I think I prefer to measure the effect by HD, as that naturally creates more effect against undead like skeletons, zombies, and ghouls (though it does require slightly more math). I still like the HD affected = modified roll result as proposed above, as that incorporates the cleric level naturally.
I’d switch to HD*2 at least. As written a first level cleric can vape a 6th level monster and turn an 11 HD one. For no additional risk.
I’ve also been thinking that skeletons and zombies (and other mindless undead) shouldn’t be turnable. They aren’t much of a threat as it is.
@Aaron
Well, there is additional risk: spending a turn on an action not likely to have any effect. This wastes offensive potential and exposes you to retaliation.

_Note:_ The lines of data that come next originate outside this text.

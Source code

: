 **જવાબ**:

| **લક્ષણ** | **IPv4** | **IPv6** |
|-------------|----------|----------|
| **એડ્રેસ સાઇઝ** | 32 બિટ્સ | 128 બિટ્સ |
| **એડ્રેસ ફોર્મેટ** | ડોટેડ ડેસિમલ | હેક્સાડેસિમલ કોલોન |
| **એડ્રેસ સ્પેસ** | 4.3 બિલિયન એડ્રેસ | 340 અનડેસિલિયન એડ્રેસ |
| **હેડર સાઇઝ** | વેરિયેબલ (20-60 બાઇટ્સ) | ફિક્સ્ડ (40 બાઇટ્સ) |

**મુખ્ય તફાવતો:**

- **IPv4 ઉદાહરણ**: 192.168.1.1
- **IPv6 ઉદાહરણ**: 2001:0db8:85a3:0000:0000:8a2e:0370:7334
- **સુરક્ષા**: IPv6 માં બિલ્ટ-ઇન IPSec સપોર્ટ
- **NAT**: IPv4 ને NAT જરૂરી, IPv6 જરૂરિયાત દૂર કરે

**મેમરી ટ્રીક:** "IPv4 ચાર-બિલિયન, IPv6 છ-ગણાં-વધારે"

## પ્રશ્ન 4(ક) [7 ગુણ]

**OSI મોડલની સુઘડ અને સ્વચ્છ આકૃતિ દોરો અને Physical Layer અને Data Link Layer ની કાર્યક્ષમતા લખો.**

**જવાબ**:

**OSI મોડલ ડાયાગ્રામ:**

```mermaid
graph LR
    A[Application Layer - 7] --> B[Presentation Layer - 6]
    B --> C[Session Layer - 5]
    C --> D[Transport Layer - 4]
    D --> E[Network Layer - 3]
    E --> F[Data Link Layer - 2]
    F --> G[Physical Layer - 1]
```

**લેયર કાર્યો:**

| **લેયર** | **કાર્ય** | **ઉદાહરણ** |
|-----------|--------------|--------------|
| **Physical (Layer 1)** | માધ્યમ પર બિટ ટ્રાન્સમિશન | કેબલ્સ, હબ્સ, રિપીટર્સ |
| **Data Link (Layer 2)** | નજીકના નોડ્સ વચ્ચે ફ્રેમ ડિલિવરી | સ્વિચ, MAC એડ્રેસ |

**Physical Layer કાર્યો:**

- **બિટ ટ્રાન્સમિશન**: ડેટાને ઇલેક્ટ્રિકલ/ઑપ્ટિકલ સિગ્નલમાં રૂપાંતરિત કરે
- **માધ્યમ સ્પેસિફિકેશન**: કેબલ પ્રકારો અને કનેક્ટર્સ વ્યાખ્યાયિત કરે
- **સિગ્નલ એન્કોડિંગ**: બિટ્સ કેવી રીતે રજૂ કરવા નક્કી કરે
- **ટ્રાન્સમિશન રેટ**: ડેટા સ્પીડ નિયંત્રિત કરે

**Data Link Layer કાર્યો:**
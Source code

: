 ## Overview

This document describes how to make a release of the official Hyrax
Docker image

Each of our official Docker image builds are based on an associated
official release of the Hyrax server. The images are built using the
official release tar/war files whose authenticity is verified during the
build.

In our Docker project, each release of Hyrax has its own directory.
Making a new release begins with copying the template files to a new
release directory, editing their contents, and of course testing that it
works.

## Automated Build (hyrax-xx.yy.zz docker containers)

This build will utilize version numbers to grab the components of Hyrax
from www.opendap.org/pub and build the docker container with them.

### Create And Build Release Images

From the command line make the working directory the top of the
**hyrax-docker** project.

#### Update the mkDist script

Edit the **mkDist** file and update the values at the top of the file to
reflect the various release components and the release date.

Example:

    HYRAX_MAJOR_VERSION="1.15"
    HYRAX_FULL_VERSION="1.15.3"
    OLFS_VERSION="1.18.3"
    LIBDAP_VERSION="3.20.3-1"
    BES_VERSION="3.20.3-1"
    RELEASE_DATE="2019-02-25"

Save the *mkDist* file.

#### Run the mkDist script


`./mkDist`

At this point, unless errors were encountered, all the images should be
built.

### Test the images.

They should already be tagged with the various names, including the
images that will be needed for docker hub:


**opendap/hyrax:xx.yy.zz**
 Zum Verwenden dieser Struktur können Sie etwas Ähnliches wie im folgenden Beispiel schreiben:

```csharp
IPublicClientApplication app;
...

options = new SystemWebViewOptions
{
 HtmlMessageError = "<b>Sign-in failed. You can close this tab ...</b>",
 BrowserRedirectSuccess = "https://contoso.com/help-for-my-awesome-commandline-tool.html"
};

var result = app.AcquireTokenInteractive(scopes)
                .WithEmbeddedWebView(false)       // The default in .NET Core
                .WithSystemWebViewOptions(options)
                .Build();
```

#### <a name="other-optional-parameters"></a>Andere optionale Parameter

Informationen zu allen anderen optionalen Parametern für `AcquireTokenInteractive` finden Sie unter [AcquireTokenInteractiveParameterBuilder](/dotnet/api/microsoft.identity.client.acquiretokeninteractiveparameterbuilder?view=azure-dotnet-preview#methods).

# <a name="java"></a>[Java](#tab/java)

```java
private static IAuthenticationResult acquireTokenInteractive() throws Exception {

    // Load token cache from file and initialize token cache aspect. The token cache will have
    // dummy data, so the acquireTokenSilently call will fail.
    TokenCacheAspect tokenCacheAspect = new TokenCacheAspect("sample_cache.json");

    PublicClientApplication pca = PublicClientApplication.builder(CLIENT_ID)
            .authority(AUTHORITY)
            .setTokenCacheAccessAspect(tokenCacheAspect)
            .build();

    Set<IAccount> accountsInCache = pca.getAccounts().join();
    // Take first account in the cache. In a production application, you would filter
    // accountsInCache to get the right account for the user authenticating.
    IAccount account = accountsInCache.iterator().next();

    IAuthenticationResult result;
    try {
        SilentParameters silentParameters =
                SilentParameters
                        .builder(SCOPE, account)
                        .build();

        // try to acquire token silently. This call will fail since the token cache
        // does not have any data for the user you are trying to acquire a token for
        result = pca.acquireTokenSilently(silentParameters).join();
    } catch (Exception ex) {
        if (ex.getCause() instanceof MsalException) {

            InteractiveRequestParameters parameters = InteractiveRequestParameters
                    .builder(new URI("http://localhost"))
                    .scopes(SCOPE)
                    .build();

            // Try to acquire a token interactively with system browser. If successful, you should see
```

If I was going to adjust the chances of success, I would probably do it at the roll (add half level rather than full level) rather than at the difficulty. This should probably be based on the assumed level range of the game in question. A game expected to not go higher than 10 to 14 (Expert levels, basically) would work well with the numbers as stated in the post, but LL or AD&D ranges (up to level 20) would probably work better with half level (or a cap of +10).
Mindless undead being unturnable is an interesting idea. I tend to add extra properties and abilities to skeletons and zombies though, so I guess I don’t really use them much as written in the classic rules.
Thinking about it more, 10 + HD*2 would work fine too, for undead that are more resistant. I guess the question should be framed as: should wights be target number 13 or 16?
Here’s a variation: during the day and above ground, the target number is 10 + HD, whereas during the night or in the underworld, the target number is 10 + (HD*2).
I’m intrigued. I like the idea of uncertainty over a broader band of the undead spectrum, of a simple formula rather than a table, and of Charisma having an impact. I might want something a bit less swingy, though. Maybe I’ll examine the probabilities using a 2d10 roll instead of 1d20 and see how that affects the odds.
My intuition says that 2d10 should work nicely (I may try that myself). You just need to figure out how to replicate the chances of natural 1 for auto-failures, assuming you like that. I would suggest, maybe, doubles of 5 or less (1-1, 2-2, 3-3, 4-4, 5-5), as that is easy to remember and maintains the 5% chance.
I ran the numbers for 1d20 and 2d10, with targets of 10+HD and 10+HDx2, for 1st, 3rd, and 5th level clerics. 10+HD is roughly equivalent to the turning tables for 1 HD creatures, but becomes progressively easier than the tables at higher HD. 10+HDx2 seems to keep things broadly in line with the tables even at higher HD, while still allowing for success with tougher monsters and failure with weaker ones.
2d10 bends the odds slightly in the cleric’s favor against creatures with fewer HD than his level, and slightly in the creature’s favor when its HD are greater than his level, compared to the odds with a 1d20 roll. Also, destroying a creature is significantly more difficult.
I’m always in favor of simple formula instead of table-hunting. That said I think I’ll agree with 10+ 2*HD until I’ve seen it in play long enough. Better to take the conservative call and strengthen it later in my experience.
Perhaps I’m coming from too much of an OD&D perspective here, but I have to say that I’m skeptical that any d20 target number above 20 is not indicative of numerical inflation. Remember that in OD&D, even a dragon only has an AC of 2 (ascending AC of 17). Using a turn target number of 10 + HD*2 would result in the following numbers:
Skeleton (1/2 HD): 11
Zombie (1 HD): 12
Ghoul (2 HD): 14
Wight (3 HD): 16
Wraith (4 HD): 18
Mummy (5+1 HD): 20 to 22 (depending on how the +2 is interpreted)
Spectre (6 HD): 22
Vampire (7 to 9 HD): 24 to 28
Should wight “turn AC” really be equivalent to plate armor?